**EXERCISE DETAILS**
Within the records, find every line that includes the word "ユーザ登録したときのメールアドレス" and copy it.

**Document images with source code**
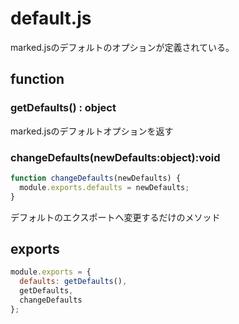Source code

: # default.js

marked.jsのデフォルトのオプションが定義されている。



## function

### getDefaults() : object

marked.jsのデフォルトオプションを返す



### changeDefaults(newDefaults:object):void

```js
function changeDefaults(newDefaults) {
  module.exports.defaults = newDefaults;
}
```

デフォルトのエクスポートへ変更するだけのメソッド



## exports

```js
module.exports = {
  defaults: getDefaults(),
  getDefaults,
  changeDefaults
};
```

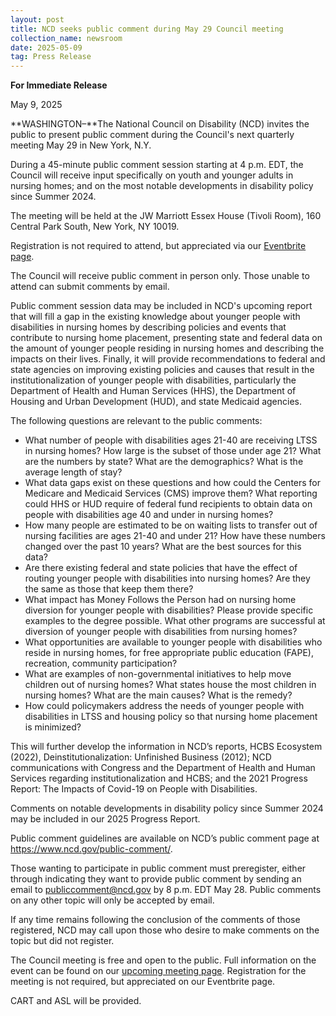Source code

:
 ```yaml
---
layout: post
title: NCD seeks public comment during May 29 Council meeting
collection_name: newsroom
date: 2025-05-09
tag: Press Release
---
```

**For Immediate Release**

May 9, 2025

**WASHINGTON–**The National Council on Disability (NCD) invites the public to present public comment during the Council's next quarterly meeting May 29 in New York, N.Y.

During a 45-minute public comment session starting at 4 p.m. EDT, the Council will receive input specifically on youth and younger adults in nursing homes; and on the most notable developments in disability policy since Summer 2024.

The meeting will be held at the JW Marriott Essex House (Tivoli Room), 160 Central Park South, New York, NY 10019.

Registration is not required to attend, but appreciated via our [Eventbrite page](https://www.eventbrite.com/e/ncd-council-meeting-may-29-30-2025-new-york-ny-tickets-1345489889479?aff=oddtdtcreator).

 The Council will receive public comment in person only. Those unable to attend can submit comments by email. 

Public comment session data may be included in NCD's upcoming report that will fill a gap in the existing knowledge about younger people with disabilities in nursing homes by describing policies and events that contribute to nursing home placement, presenting state and federal data on the amount of younger people residing in nursing homes and describing the impacts on their lives. Finally, it will provide recommendations to federal and state agencies on improving existing policies and causes that result in the institutionalization of younger people with disabilities, particularly the Department of Health and Human Services (HHS), the Department of Housing and Urban Development (HUD), and state Medicaid agencies.

The following questions are relevant to the public comments:

* What number of people with disabilities ages 21-40 are receiving LTSS in nursing homes? How large is the subset of those under age 21? What are the numbers by state? What are the demographics? What is the average length of stay?
* What data gaps exist on these questions and how could the Centers for Medicare and Medicaid Services (CMS) improve them? What reporting could HHS or HUD require of federal fund recipients to obtain data on people with disabilities age 40 and under in nursing homes?
* How many people are estimated to be on waiting lists to transfer out of nursing facilities are ages 21-40 and under 21? How have these numbers changed over the past 10 years? What are the best sources for this data?
* Are there existing federal and state policies that have the effect of routing younger people with disabilities into nursing homes? Are they the same as those that keep them there?
* What impact has Money Follows the Person had on nursing home diversion for younger people with disabilities? Please provide specific examples to the degree possible. What other programs are successful at diversion of younger people with disabilities from nursing homes?
* What opportunities are available to younger people with disabilities who reside in nursing homes, for free appropriate public education (FAPE), recreation, community participation?
* What are examples of non-governmental initiatives to help move children out of nursing homes? What states house the most children in nursing homes? What are the main causes? What is the remedy?
* How could policymakers address the needs of younger people with disabilities in LTSS and housing policy so that nursing home placement is minimized?

This will further develop the information in NCD’s reports, HCBS Ecosystem (2022), Deinstitutionalization: Unfinished Business (2012); NCD communications with Congress and the Department of Health and Human Services regarding institutionalization and HCBS; and the 2021 Progress Report: The Impacts of Covid-19 on People with Disabilities. 

Comments on notable developments in disability policy since Summer 2024 may be included in our 2025 Progress Report.

Public comment guidelines are available on NCD’s public comment page at <https://www.ncd.gov/public-comment/>.

Those wanting to participate in public comment must preregister, either through indicating they want to provide public comment by sending an email to publiccomment@ncd.gov by 8 p.m. EDT May 28. Public comments on any other topic will only be accepted by email.

If any time remains following the conclusion of the comments of those registered, NCD may call upon those who desire to make comments on the topic but did not register.

The Council meeting is free and open to the public. Full information on the event can be found on our [upcoming meeting page](https://www.ncd.gov/meeting/2025-05-29-may-29-30-2025-council-meeting/). Registration for the meeting is not required, but appreciated on our Eventbrite page.

CART and ASL will be provided.
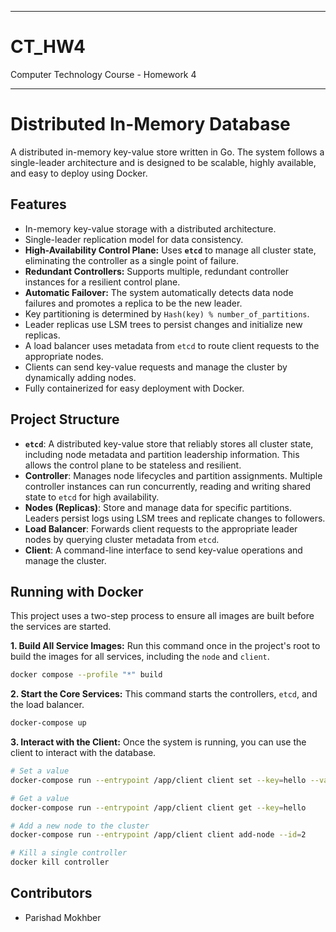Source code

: -----

# CT\_HW4

Computer Technology Course - Homework 4

-----

# Distributed In-Memory Database

A distributed in-memory key-value store written in Go. The system follows a single-leader architecture and is designed to be scalable, highly available, and easy to deploy using Docker.

## Features

  * In-memory key-value storage with a distributed architecture.
  * Single-leader replication model for data consistency.
  * **High-Availability Control Plane:** Uses **`etcd`** to manage all cluster state, eliminating the controller as a single point of failure.
  * **Redundant Controllers:** Supports multiple, redundant controller instances for a resilient control plane.
  * **Automatic Failover:** The system automatically detects data node failures and promotes a replica to be the new leader.
  * Key partitioning is determined by `Hash(key) % number_of_partitions`.
  * Leader replicas use LSM trees to persist changes and initialize new replicas.
  * A load balancer uses metadata from `etcd` to route client requests to the appropriate nodes.
  * Clients can send key-value requests and manage the cluster by dynamically adding nodes.
  * Fully containerized for easy deployment with Docker.

## Project Structure

  * **`etcd`**: A distributed key-value store that reliably stores all cluster state, including node metadata and partition leadership information. This allows the control plane to be stateless and resilient.
  * **Controller**: Manages node lifecycles and partition assignments. Multiple controller instances can run concurrently, reading and writing shared state to `etcd` for high availability.
  * **Nodes (Replicas)**: Store and manage data for specific partitions. Leaders persist logs using LSM trees and replicate changes to followers.
  * **Load Balancer**: Forwards client requests to the appropriate leader nodes by querying cluster metadata from `etcd`.
  * **Client**: A command-line interface to send key-value operations and manage the cluster.

## Running with Docker

This project uses a two-step process to ensure all images are built before the services are started.

**1. Build All Service Images:**
Run this command once in the project's root to build the images for all services, including the `node` and `client`.

```bash
docker compose --profile "*" build
```

**2. Start the Core Services:**
This command starts the controllers, `etcd`, and the load balancer.

```bash
docker-compose up
```

**3. Interact with the Client:**
Once the system is running, you can use the client to interact with the database.

```bash
# Set a value
docker-compose run --entrypoint /app/client client set --key=hello --value=world

# Get a value
docker-compose run --entrypoint /app/client client get --key=hello

# Add a new node to the cluster
docker-compose run --entrypoint /app/client client add-node --id=2

# Kill a single controller
docker kill controller
```

## Contributors

  * Parishad Mokhber
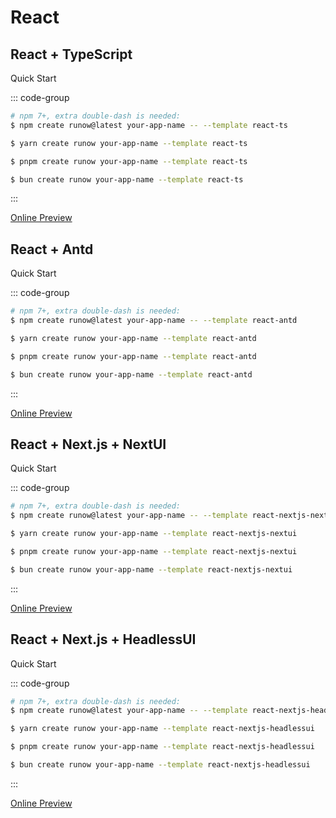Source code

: # React

## React + TypeScript

<LogoBadge name="react" /> <LogoBadge name="ts" /> <LogoBadge name="vite" />

Quick Start

::: code-group

```bash [npm]
# npm 7+, extra double-dash is needed:
$ npm create runow@latest your-app-name -- --template react-ts
```

```bash [yarn]
$ yarn create runow your-app-name --template react-ts
```

```bash [pnpm]
$ pnpm create runow your-app-name --template react-ts
```

```bash [bun]
$ bun create runow your-app-name --template react-ts
```

:::

[Online Preview](https://react-ts.runow.dev/)


## React + Antd

<LogoBadge name="react" /> <LogoBadge name="antd" /> <LogoBadge name="react-router" /> <LogoBadge name="lucide" /> <LogoBadge name="ts" /> <LogoBadge name="vite" />

Quick Start

::: code-group

```bash [npm]
# npm 7+, extra double-dash is needed:
$ npm create runow@latest your-app-name -- --template react-antd
```

```bash [yarn]
$ yarn create runow your-app-name --template react-antd
```

```bash [pnpm]
$ pnpm create runow your-app-name --template react-antd
```

```bash [bun]
$ bun create runow your-app-name --template react-antd
```

:::

[Online Preview](https://react-antd.runow.dev/)

## React + Next.js + NextUI

<LogoBadge name="react" /> <LogoBadge name="next-js" /> <LogoBadge name="next-ui" /> <LogoBadge name="tailwindcss" /> <LogoBadge name="ts" />

Quick Start

::: code-group

```bash [npm]
# npm 7+, extra double-dash is needed:
$ npm create runow@latest your-app-name -- --template react-nextjs-nextui
```

```bash [yarn]
$ yarn create runow your-app-name --template react-nextjs-nextui
```

```bash [pnpm]
$ pnpm create runow your-app-name --template react-nextjs-nextui
```

```bash [bun]
$ bun create runow your-app-name --template react-nextjs-nextui
```

:::

[Online Preview](https://react-nextjs-nextui.runow.dev/)


## React + Next.js + HeadlessUI

<LogoBadge name="react" /> <LogoBadge name="next-js" /> <LogoBadge name="headless-ui" /> <LogoBadge name="tailwindcss" /> <LogoBadge name="ts" />

Quick Start

::: code-group

```bash [npm]
# npm 7+, extra double-dash is needed:
$ npm create runow@latest your-app-name -- --template react-nextjs-headlessui
```

```bash [yarn]
$ yarn create runow your-app-name --template react-nextjs-headlessui
```

```bash [pnpm]
$ pnpm create runow your-app-name --template react-nextjs-headlessui
```

```bash [bun]
$ bun create runow your-app-name --template react-nextjs-headlessui
```

:::

[Online Preview](https://react-nextjs-headlessui.runow.dev/)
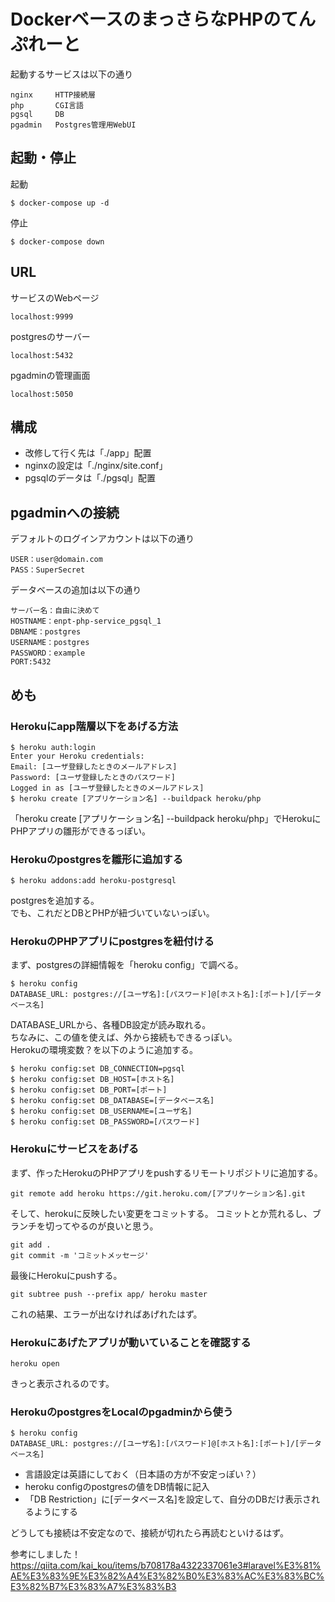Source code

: # DockerベースのまっさらなPHPのてんぷれーと

起動するサービスは以下の通り
```
nginx     HTTP接続層
php       CGI言語
pgsql     DB
pgadmin   Postgres管理用WebUI
```

## 起動・停止

起動
```
$ docker-compose up -d
```
停止
```
$ docker-compose down
```

## URL

サービスのWebページ  
```
localhost:9999
```
postgresのサーバー
```
localhost:5432
```
pgadminの管理画面
```
localhost:5050
```


## 構成
* 改修して行く先は「./app」配置
* nginxの設定は「./nginx/site.conf」
* pgsqlのデータは「./pgsql」配置


## pgadminへの接続
デフォルトのログインアカウントは以下の通り
```
USER：user@domain.com
PASS：SuperSecret
```

データベースの追加は以下の通り
```
サーバー名：自由に決めて
HOSTNAME：enpt-php-service_pgsql_1
DBNAME：postgres
USERNAME：postgres
PASSWORD：example
PORT:5432
```

## めも

### Herokuにapp階層以下をあげる方法

```
$ heroku auth:login
Enter your Heroku credentials:
Email: [ユーザ登録したときのメールアドレス]
Password: [ユーザ登録したときのパスワード]
Logged in as [ユーザ登録したときのメールアドレス]
$ heroku create [アプリケーション名] --buildpack heroku/php
```
「heroku create [アプリケーション名] --buildpack heroku/php」でHerokuにPHPアプリの雛形ができるっぽい。

### Herokuのpostgresを雛形に追加する

```
$ heroku addons:add heroku-postgresql
```
postgresを追加する。  
でも、これだとDBとPHPが紐づいていないっぽい。

### HerokuのPHPアプリにpostgresを紐付ける
まず、postgresの詳細情報を「heroku config」で調べる。
```
$ heroku config
DATABASE_URL: postgres://[ユーザ名]:[パスワード]@[ホスト名]:[ポート]/[データベース名]
```
DATABASE_URLから、各種DB設定が読み取れる。  
ちなみに、この値を使えば、外から接続もできるっぽい。  
Herokuの環境変数？を以下のように追加する。

```
$ heroku config:set DB_CONNECTION=pgsql
$ heroku config:set DB_HOST=[ホスト名]
$ heroku config:set DB_PORT=[ポート]
$ heroku config:set DB_DATABASE=[データベース名]
$ heroku config:set DB_USERNAME=[ユーザ名]
$ heroku config:set DB_PASSWORD=[パスワード]
```

### Herokuにサービスをあげる

まず、作ったHerokuのPHPアプリをpushするリモートリポジトリに追加する。
```
git remote add heroku https://git.heroku.com/[アプリケーション名].git
```
そして、herokuに反映したい変更をコミットする。
コミットとか荒れるし、ブランチを切ってやるのが良いと思う。
```
git add .
git commit -m 'コミットメッセージ'
```
最後にHerokuにpushする。
```
git subtree push --prefix app/ heroku master
```
これの結果、エラーが出なければあげれたはず。


### Herokuにあげたアプリが動いていることを確認する

```
heroku open
```
きっと表示されるのです。


### HerokuのpostgresをLocalのpgadminから使う
```
$ heroku config
DATABASE_URL: postgres://[ユーザ名]:[パスワード]@[ホスト名]:[ポート]/[データベース名]
```
- 言語設定は英語にしておく（日本語の方が不安定っぽい？）
- heroku configのpostgresの値をDB情報に記入
- 「DB Restriction」に[データベース名]を設定して、自分のDBだけ表示されるようにする  

どうしても接続は不安定なので、接続が切れたら再読むといけるはず。


参考にしました！  
https://qiita.com/kai_kou/items/b708178a4322337061e3#laravel%E3%81%AE%E3%83%9E%E3%82%A4%E3%82%B0%E3%83%AC%E3%83%BC%E3%82%B7%E3%83%A7%E3%83%B3

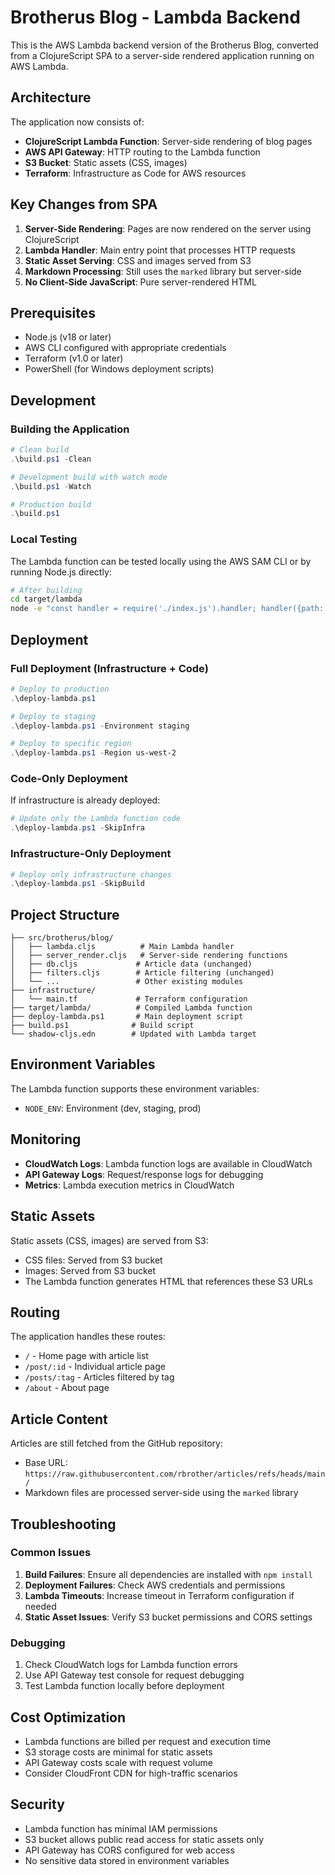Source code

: # Brotherus Blog - Lambda Backend

This is the AWS Lambda backend version of the Brotherus Blog, converted from a ClojureScript SPA to a server-side rendered application running on AWS Lambda.

## Architecture

The application now consists of:

- **ClojureScript Lambda Function**: Server-side rendering of blog pages
- **AWS API Gateway**: HTTP routing to the Lambda function
- **S3 Bucket**: Static assets (CSS, images)
- **Terraform**: Infrastructure as Code for AWS resources

## Key Changes from SPA

1. **Server-Side Rendering**: Pages are now rendered on the server using ClojureScript
2. **Lambda Handler**: Main entry point that processes HTTP requests
3. **Static Asset Serving**: CSS and images served from S3
4. **Markdown Processing**: Still uses the `marked` library but server-side
5. **No Client-Side JavaScript**: Pure server-rendered HTML

## Prerequisites

- Node.js (v18 or later)
- AWS CLI configured with appropriate credentials
- Terraform (v1.0 or later)
- PowerShell (for Windows deployment scripts)

## Development

### Building the Application

```powershell
# Clean build
.\build.ps1 -Clean

# Development build with watch mode
.\build.ps1 -Watch

# Production build
.\build.ps1
```

### Local Testing

The Lambda function can be tested locally using the AWS SAM CLI or by running Node.js directly:

```bash
# After building
cd target/lambda
node -e "const handler = require('./index.js').handler; handler({path: '/', httpMethod: 'GET'}, {}, console.log)"
```

## Deployment

### Full Deployment (Infrastructure + Code)

```powershell
# Deploy to production
.\deploy-lambda.ps1

# Deploy to staging
.\deploy-lambda.ps1 -Environment staging

# Deploy to specific region
.\deploy-lambda.ps1 -Region us-west-2
```

### Code-Only Deployment

If infrastructure is already deployed:

```powershell
# Update only the Lambda function code
.\deploy-lambda.ps1 -SkipInfra
```

### Infrastructure-Only Deployment

```powershell
# Deploy only infrastructure changes
.\deploy-lambda.ps1 -SkipBuild
```

## Project Structure

```
├── src/brotherus/blog/
│   ├── lambda.cljs          # Main Lambda handler
│   ├── server_render.cljs   # Server-side rendering functions
│   ├── db.cljs             # Article data (unchanged)
│   ├── filters.cljs        # Article filtering (unchanged)
│   └── ...                 # Other existing modules
├── infrastructure/
│   └── main.tf             # Terraform configuration
├── target/lambda/          # Compiled Lambda function
├── deploy-lambda.ps1       # Main deployment script
├── build.ps1              # Build script
└── shadow-cljs.edn        # Updated with Lambda target
```

## Environment Variables

The Lambda function supports these environment variables:

- `NODE_ENV`: Environment (dev, staging, prod)

## Monitoring

- **CloudWatch Logs**: Lambda function logs are available in CloudWatch
- **API Gateway Logs**: Request/response logs for debugging
- **Metrics**: Lambda execution metrics in CloudWatch

## Static Assets

Static assets (CSS, images) are served from S3:

- CSS files: Served from S3 bucket
- Images: Served from S3 bucket
- The Lambda function generates HTML that references these S3 URLs

## Routing

The application handles these routes:

- `/` - Home page with article list
- `/post/:id` - Individual article page
- `/posts/:tag` - Articles filtered by tag
- `/about` - About page

## Article Content

Articles are still fetched from the GitHub repository:
- Base URL: `https://raw.githubusercontent.com/rbrother/articles/refs/heads/main/`
- Markdown files are processed server-side using the `marked` library

## Troubleshooting

### Common Issues

1. **Build Failures**: Ensure all dependencies are installed with `npm install`
2. **Deployment Failures**: Check AWS credentials and permissions
3. **Lambda Timeouts**: Increase timeout in Terraform configuration if needed
4. **Static Asset Issues**: Verify S3 bucket permissions and CORS settings

### Debugging

1. Check CloudWatch logs for Lambda function errors
2. Use API Gateway test console for request debugging
3. Test Lambda function locally before deployment

## Cost Optimization

- Lambda functions are billed per request and execution time
- S3 storage costs are minimal for static assets
- API Gateway costs scale with request volume
- Consider CloudFront CDN for high-traffic scenarios

## Security

- Lambda function has minimal IAM permissions
- S3 bucket allows public read access for static assets only
- API Gateway has CORS configured for web access
- No sensitive data stored in environment variables
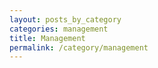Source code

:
 ```yaml
---
layout: posts_by_category
categories: management
title: Management
permalink: /category/management
---
```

**YOUR RESPONSE**
Email: [ユーザ登録したときのメールアドレス]
Logged in as [ユーザ登録したときのメールアドレス]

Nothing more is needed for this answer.